The reader is left with the indelible, deliberate impression that Israel was the aggressor and the Arabs were 'neighbours' in the fullest sense of the word; vulnerable and preyed upon by another.

But the book is instructive in many ways.  The newly-introduced (to the Ahed children) ritual of standing before Mecca, bowing and prostrating to Allah.  "In that house, we also began to acclimatize to the prevailing mood of brooding, lament, and disappointment.  Everyone was so serious.  Melancholy.  Out-loud laughter was frowned upon, even rude.  And if you happened to lapse and laugh hard, you'd better pray for god to deliver you from the evil that it could bring."

They did, eventually escape the misery of living in her uncle's house, along with the hostility expressed toward the young Nahlah by a few of her cousins who derided her genteel, Canadian-bred ways and her distaste for the dank, dirty shared toilet which she feared to enter with its scuttling cockroaches.  Eventually her father found a small house they could rent.  "It also had its very own hole-in-the-ground toilet with its own native cockroaches - for our exclusive use."

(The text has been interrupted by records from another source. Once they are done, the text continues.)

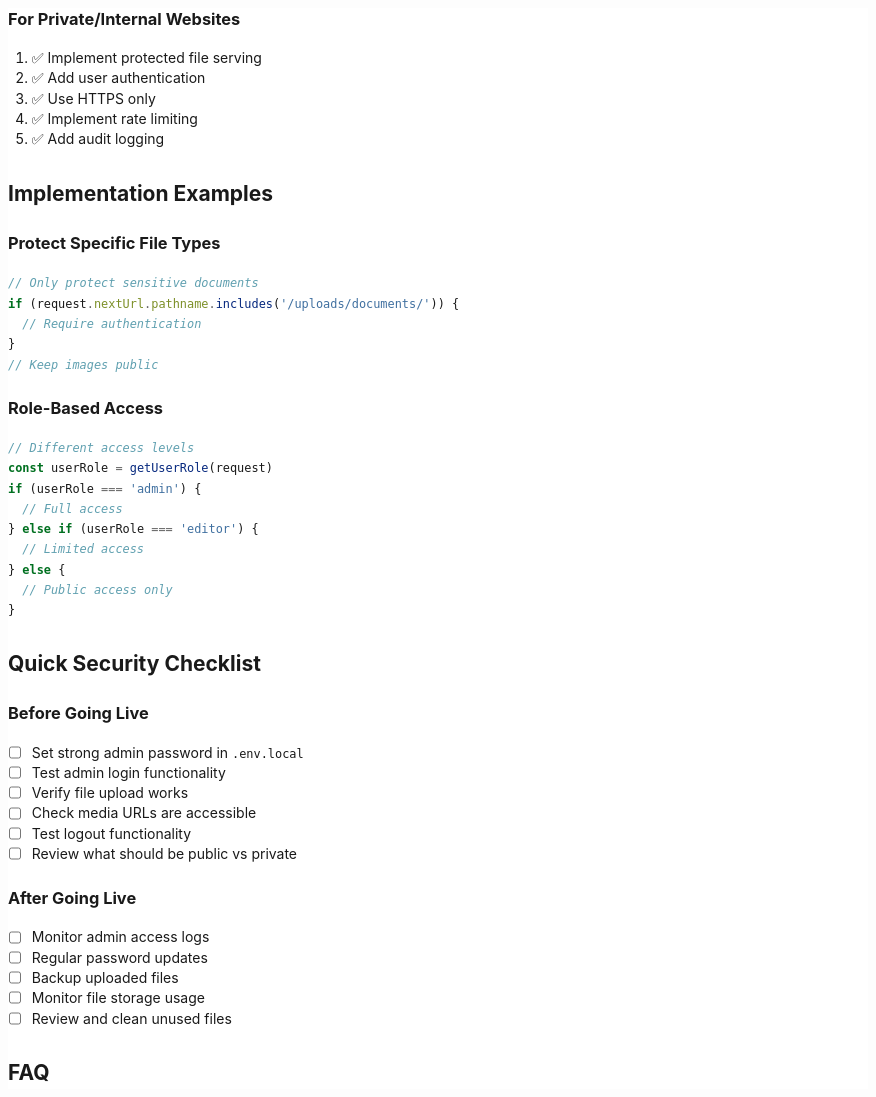 ### For Private/Internal Websites
1. ✅ Implement protected file serving
2. ✅ Add user authentication
3. ✅ Use HTTPS only
4. ✅ Implement rate limiting
5. ✅ Add audit logging

## Implementation Examples

### Protect Specific File Types
```typescript
// Only protect sensitive documents
if (request.nextUrl.pathname.includes('/uploads/documents/')) {
  // Require authentication
}
// Keep images public
```

### Role-Based Access
```typescript
// Different access levels
const userRole = getUserRole(request)
if (userRole === 'admin') {
  // Full access
} else if (userRole === 'editor') {
  // Limited access
} else {
  // Public access only
}
```

## Quick Security Checklist

### Before Going Live
- [ ] Set strong admin password in `.env.local`
- [ ] Test admin login functionality
- [ ] Verify file upload works
- [ ] Check media URLs are accessible
- [ ] Test logout functionality
- [ ] Review what should be public vs private

### After Going Live
- [ ] Monitor admin access logs
- [ ] Regular password updates
- [ ] Backup uploaded files
- [ ] Monitor file storage usage
- [ ] Review and clean unused files

## FAQ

And the conclusion: "Learning about our culture somehow meant being punted back into the Dark Ages.  We had no furniture save for a large playpen to which our little blond-haired blue-eyed brother was often confined.  During the day we sat on the thin mattresses that at the time were so ubiquitous in Palestinian households; these were set upon straw carpets that did little to protect our feet from the cold concrete floors.  At night, the mattresses doubled as our beds.

"Where was our dining table?  Our living room set?  Most important, why didn't we have real beds like we did back home?  There were no answers."

Oh yes, there were: she and her brothers were inundated with tradition, with the culture they had left and then returned to.  Including the culture of clinging to refugee status, of blaming and hating Israel, of pining for the past, which in fact they lived within.